Data:
· · ·

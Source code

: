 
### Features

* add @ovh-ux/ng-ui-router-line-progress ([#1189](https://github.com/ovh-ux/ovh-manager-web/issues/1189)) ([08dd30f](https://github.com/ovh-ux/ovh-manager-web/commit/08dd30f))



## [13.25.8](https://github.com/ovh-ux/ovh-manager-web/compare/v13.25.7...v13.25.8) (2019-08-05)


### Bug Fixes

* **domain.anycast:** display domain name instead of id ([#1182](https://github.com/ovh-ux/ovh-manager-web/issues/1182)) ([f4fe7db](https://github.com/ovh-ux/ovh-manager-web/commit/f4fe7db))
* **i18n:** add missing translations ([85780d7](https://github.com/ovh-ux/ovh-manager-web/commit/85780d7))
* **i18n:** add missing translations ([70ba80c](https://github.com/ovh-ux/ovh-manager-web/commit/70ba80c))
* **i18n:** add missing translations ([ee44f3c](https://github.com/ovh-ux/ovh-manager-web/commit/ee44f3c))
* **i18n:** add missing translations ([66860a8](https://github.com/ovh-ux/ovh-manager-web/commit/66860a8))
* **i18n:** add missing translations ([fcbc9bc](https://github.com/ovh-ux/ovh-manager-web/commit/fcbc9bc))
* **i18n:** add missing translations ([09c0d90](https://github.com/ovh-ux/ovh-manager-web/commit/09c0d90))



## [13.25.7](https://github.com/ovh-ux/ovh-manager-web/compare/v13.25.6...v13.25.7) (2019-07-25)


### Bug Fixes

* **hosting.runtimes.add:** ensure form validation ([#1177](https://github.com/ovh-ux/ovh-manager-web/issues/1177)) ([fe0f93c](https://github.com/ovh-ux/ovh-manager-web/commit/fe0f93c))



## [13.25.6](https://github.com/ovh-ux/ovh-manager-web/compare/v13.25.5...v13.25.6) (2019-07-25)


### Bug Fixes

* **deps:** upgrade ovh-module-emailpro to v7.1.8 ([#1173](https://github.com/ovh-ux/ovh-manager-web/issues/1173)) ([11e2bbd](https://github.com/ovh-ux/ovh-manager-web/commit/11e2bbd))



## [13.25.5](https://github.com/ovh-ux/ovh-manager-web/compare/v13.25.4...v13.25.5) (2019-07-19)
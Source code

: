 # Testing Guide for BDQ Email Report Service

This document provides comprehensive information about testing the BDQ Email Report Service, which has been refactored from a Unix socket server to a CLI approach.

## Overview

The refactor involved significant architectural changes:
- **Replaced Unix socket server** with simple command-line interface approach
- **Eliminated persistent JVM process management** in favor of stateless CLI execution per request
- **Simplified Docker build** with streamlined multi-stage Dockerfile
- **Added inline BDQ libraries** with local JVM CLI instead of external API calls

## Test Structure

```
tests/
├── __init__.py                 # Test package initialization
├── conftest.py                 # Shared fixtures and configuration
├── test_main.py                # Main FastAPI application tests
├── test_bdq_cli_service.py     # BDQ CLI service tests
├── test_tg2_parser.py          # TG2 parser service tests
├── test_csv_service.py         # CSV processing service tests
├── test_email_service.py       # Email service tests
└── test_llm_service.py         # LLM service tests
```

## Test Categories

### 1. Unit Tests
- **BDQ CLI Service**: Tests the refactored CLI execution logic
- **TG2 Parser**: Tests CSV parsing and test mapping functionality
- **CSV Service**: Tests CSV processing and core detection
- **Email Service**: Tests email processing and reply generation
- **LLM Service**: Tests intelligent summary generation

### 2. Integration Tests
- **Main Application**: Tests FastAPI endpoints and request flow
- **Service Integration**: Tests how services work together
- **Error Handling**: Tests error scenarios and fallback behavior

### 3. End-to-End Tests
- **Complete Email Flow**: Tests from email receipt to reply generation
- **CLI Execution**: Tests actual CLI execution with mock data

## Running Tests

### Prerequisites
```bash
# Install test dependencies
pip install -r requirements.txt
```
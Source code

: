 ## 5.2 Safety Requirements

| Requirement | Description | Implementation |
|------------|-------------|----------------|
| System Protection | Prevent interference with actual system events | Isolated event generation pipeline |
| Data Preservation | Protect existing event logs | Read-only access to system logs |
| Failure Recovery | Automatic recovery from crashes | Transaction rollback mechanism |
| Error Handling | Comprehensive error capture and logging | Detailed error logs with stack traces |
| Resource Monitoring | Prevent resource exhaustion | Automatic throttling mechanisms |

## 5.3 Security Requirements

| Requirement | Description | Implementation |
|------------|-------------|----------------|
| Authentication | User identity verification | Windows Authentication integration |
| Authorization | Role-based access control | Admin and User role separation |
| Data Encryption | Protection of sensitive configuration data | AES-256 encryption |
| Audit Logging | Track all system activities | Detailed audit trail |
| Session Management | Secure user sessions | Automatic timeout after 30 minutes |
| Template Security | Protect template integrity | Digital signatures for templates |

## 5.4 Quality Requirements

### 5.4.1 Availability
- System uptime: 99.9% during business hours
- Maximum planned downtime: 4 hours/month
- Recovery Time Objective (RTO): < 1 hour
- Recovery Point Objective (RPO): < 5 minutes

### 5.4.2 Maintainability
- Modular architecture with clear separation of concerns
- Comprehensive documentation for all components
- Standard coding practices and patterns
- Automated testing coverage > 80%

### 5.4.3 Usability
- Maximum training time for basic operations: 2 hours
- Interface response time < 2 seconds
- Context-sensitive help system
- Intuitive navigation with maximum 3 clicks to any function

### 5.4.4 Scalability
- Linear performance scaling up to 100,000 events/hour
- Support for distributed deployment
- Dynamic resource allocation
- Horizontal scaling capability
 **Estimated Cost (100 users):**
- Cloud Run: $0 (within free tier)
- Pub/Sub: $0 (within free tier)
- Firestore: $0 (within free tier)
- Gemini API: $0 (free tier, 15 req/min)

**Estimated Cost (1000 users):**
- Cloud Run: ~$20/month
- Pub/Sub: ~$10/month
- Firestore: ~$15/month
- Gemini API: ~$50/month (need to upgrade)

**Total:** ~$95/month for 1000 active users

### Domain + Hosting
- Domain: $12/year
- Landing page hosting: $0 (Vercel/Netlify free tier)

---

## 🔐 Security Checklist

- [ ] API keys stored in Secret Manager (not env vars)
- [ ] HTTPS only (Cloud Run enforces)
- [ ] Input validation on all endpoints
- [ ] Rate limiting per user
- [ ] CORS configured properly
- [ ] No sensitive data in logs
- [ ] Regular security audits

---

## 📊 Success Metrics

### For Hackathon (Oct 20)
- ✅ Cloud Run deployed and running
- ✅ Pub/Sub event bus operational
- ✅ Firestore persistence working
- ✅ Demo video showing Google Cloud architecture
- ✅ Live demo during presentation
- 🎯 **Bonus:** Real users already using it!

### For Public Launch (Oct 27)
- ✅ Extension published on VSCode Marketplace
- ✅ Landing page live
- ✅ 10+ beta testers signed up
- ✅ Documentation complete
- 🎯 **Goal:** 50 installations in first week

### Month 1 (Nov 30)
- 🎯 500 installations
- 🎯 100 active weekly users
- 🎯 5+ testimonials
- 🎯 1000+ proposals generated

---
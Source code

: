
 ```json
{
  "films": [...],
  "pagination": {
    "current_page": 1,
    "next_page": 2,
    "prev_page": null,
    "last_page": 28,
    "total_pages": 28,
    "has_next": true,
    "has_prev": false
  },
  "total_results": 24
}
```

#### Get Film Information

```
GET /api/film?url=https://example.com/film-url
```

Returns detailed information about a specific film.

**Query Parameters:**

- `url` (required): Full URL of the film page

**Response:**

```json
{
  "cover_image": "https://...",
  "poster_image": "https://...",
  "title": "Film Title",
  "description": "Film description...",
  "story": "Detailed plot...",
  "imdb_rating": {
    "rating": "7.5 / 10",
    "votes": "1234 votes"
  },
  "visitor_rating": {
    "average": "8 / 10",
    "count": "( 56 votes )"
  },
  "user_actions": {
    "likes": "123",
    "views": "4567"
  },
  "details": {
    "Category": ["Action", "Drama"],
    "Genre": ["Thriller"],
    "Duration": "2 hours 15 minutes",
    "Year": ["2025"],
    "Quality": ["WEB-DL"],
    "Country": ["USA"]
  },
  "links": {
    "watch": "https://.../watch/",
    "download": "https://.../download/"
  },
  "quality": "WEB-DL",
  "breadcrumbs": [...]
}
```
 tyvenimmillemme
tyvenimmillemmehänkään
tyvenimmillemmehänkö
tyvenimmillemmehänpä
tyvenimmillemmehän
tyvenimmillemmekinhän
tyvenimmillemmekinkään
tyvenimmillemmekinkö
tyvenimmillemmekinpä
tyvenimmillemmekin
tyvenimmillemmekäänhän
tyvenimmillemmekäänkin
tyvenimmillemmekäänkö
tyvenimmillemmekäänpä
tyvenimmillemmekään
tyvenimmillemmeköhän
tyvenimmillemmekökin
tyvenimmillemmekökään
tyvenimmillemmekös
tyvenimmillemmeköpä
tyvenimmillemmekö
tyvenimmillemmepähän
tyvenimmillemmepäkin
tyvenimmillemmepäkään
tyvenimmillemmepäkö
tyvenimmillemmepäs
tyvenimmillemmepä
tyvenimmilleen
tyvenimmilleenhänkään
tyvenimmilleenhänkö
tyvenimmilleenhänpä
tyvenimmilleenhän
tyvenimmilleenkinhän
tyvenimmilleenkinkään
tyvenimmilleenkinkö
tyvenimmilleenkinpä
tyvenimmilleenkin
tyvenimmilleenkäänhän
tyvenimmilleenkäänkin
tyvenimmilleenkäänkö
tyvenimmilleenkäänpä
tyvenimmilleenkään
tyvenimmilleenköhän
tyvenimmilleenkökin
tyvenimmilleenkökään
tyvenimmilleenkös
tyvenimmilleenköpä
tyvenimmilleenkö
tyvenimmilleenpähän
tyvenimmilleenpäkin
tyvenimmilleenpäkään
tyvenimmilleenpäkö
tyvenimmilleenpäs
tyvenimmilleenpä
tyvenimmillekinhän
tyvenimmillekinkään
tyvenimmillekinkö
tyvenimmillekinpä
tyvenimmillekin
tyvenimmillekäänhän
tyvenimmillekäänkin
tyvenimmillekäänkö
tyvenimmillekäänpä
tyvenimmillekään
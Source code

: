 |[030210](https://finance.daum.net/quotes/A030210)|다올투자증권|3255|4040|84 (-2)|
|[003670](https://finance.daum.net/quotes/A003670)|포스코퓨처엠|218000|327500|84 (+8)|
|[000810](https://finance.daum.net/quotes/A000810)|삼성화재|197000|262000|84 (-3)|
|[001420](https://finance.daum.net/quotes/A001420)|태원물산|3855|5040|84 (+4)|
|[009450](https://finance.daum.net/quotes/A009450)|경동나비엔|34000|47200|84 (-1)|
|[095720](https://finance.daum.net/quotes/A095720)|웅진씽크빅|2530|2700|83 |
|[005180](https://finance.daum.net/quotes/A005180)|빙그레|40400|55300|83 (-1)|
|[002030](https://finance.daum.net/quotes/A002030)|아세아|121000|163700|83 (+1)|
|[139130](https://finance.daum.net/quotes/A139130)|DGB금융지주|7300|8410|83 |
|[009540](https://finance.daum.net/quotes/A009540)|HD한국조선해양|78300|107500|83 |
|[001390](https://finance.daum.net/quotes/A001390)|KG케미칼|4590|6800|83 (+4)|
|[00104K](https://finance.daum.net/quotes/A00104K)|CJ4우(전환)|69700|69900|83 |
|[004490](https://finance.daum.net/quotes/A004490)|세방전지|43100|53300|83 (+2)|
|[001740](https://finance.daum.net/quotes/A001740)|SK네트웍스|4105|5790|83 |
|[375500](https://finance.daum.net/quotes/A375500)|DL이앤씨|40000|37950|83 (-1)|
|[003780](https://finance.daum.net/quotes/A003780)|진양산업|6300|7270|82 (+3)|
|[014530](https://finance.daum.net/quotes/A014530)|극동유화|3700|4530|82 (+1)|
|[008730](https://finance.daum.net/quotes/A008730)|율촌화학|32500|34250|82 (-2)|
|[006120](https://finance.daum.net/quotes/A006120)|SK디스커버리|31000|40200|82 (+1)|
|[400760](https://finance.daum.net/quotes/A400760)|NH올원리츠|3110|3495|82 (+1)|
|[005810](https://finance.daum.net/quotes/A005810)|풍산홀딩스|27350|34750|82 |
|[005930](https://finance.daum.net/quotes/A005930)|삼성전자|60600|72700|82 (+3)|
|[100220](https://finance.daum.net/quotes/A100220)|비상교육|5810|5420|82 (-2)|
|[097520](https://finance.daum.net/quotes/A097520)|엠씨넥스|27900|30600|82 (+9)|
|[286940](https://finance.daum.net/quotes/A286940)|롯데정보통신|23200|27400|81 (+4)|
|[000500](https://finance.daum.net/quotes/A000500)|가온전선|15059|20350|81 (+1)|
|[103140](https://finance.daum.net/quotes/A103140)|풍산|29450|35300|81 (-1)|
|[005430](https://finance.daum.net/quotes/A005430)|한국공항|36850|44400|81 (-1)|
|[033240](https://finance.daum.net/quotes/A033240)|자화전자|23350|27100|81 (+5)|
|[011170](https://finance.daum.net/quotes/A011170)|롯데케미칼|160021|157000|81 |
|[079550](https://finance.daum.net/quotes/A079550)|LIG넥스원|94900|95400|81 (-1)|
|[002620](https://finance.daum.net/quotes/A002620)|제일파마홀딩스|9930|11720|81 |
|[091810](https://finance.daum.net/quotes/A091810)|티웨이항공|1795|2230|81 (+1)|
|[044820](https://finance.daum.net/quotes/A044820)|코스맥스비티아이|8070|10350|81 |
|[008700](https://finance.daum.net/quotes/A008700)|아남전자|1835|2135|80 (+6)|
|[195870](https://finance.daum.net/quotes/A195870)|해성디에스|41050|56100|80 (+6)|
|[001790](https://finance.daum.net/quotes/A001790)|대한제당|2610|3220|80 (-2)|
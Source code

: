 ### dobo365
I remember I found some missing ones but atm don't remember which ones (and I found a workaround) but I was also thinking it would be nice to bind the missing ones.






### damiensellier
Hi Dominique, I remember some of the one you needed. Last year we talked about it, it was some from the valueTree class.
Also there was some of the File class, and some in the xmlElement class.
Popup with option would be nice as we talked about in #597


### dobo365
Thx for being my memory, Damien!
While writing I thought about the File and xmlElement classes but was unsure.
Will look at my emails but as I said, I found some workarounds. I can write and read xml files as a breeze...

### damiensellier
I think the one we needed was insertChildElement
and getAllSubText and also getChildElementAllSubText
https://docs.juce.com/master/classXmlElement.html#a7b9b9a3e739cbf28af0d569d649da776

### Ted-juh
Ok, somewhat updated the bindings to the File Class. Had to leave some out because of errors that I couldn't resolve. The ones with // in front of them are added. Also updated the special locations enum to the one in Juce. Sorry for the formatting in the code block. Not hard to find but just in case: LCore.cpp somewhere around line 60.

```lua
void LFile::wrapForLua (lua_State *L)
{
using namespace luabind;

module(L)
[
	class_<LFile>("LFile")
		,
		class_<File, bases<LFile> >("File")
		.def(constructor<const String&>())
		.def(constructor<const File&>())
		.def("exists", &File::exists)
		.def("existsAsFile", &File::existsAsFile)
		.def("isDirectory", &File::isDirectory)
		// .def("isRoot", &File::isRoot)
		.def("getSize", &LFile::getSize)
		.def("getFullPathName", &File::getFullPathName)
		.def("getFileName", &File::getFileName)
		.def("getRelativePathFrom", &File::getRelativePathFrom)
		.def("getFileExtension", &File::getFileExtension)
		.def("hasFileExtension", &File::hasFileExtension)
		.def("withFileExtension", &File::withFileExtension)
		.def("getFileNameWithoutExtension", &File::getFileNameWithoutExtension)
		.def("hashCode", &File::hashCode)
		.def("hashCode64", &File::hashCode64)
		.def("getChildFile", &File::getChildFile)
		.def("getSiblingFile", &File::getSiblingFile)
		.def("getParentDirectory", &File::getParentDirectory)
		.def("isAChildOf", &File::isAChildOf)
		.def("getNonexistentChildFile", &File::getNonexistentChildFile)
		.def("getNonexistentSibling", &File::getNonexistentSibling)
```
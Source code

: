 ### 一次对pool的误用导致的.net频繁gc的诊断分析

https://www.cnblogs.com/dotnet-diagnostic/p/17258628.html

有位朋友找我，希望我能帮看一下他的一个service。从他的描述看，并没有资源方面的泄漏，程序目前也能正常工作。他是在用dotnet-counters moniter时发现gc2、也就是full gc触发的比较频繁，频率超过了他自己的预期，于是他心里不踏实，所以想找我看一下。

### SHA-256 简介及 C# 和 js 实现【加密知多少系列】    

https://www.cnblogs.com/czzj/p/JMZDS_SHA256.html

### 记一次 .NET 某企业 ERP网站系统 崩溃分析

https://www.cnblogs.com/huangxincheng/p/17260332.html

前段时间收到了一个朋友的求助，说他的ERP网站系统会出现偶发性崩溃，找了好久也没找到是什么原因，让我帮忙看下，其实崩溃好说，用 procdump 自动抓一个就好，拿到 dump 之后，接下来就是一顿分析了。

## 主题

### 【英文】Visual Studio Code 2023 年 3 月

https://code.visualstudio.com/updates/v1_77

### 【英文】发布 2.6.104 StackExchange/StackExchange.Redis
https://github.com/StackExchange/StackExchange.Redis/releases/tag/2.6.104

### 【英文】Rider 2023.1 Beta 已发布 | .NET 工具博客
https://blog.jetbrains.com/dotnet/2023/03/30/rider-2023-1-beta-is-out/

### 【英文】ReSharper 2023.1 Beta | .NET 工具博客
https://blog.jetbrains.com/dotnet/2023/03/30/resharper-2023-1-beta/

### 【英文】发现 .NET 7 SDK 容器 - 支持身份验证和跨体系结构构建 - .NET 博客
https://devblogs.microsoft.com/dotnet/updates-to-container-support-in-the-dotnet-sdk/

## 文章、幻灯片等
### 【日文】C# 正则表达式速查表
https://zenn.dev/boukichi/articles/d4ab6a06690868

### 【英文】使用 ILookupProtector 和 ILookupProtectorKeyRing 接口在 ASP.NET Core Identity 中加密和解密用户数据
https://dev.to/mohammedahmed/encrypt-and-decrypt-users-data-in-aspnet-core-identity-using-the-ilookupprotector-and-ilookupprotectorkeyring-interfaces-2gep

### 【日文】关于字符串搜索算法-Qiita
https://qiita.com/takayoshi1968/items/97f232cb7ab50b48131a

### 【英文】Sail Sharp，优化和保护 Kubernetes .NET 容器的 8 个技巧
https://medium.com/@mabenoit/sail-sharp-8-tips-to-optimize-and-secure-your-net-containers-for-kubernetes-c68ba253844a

· · ·

Your task: Referring to the material above, set down exactly the lines between the line with "5.2 Safety Requirements" and the line with "system logs |", inclusive, and no other lines.

Exercise output:
: ## 5.2 Safety Requirements

| Requirement | Description | Implementation |
|------------|-------------|----------------|
| System Protection | Prevent interference with actual system events | Isolated event generation pipeline |
| Data Preservation | Protect existing event logs | Read-only access to system logs |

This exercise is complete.